What is needed:
With the pictures left out, copy the records below exactly from the first line down to the line holding "Selects an item", and include that line.

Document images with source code
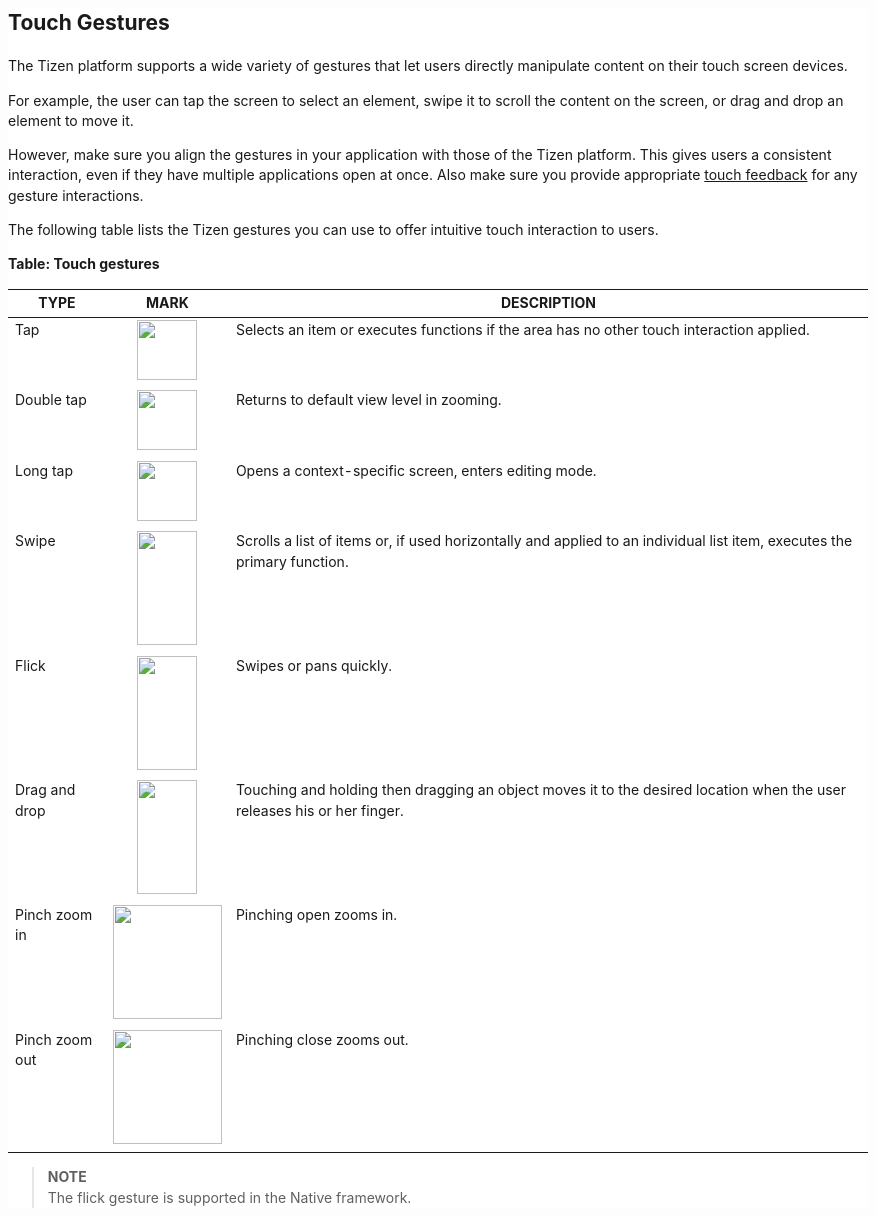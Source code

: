 <a name="touch"></a>
## Touch Gestures

The Tizen platform supports a wide variety of gestures that let users directly manipulate content on their touch screen devices.

For example, the user can tap the screen to select an element, swipe it to scroll the content on the screen, or drag and drop an element to move it.

However, make sure you align the gestures in your application with those of the Tizen platform. This gives users a consistent interaction, even if they have multiple applications open at once. Also make sure you provide appropriate [touch feedback](./visual-style/touch-feedback.md) for any gesture interactions.

The following table lists the Tizen gestures you can use to offer intuitive touch interaction to users.

**Table: Touch gestures**

| TYPE                     | MARK                     | DESCRIPTION              |
|--------------------------|:--------------------------:|--------------------------|
| Tap                      | <img alt="" height="60" src="media/ui_overview_tap.png" width="60"> | Selects an item or executes functions if the area has no other touch interaction applied.    |
| Double tap               | <img alt="" height="60" src="media/ui_overview_doubletap.png" width="60"> | Returns to default view level in zooming. |
| Long tap                 | <img alt="" height="60" src="media/ui_overview_longtap.png" width="60">| Opens a context-specific screen, enters editing mode. |
| Swipe                    |<img alt="" height="114" src="media/ui_overview_swipe.png" width="60"> | Scrolls a list of items or, if used horizontally and applied to an individual list item, executes the primary function. |
| Flick                    | <img alt="" height="114" src="media/ui_overview_flick.png" width="60"> | Swipes or pans quickly.  |
| Drag and drop            | <img alt="" height="114" src="media/ui_overview_drag.png" width="60">  | Touching and holding then dragging an object moves it to the desired location when the user releases his or her finger. |
| Pinch zoom in            |<img alt="" height="114" src="media/ui_overview_zoomin.png" width="109"> | Pinching open zooms in.  |
| Pinch zoom out           |<img alt="" height="114" src="media/ui_overview_zoomout.png" width="109"> | Pinching close zooms out.  |

> **NOTE**  
> The flick gesture is supported in the Native framework.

Reply to the task:
Source code

: <a name="touch"></a>
## Touch Gestures

The Tizen platform supports a wide variety of gestures that let users directly manipulate content on their touch screen devices.

For example, the user can tap the screen to select an element, swipe it to scroll the content on the screen, or drag and drop an element to move it.

However, make sure you align the gestures in your application with those of the Tizen platform. This gives users a consistent interaction, even if they have multiple applications open at once. Also make sure you provide appropriate [touch feedback](./visual-style/touch-feedback.md) for any gesture interactions.

The following table lists the Tizen gestures you can use to offer intuitive touch interaction to users.

**Table: Touch gestures**

| TYPE                     | MARK                     | DESCRIPTION              |
|--------------------------|:--------------------------:|--------------------------|
| Tap                      | <img alt="" height="60" src="media/ui_overview_tap.png" width="60"> | Selects an item or executes functions if the area has no other touch interaction applied.    |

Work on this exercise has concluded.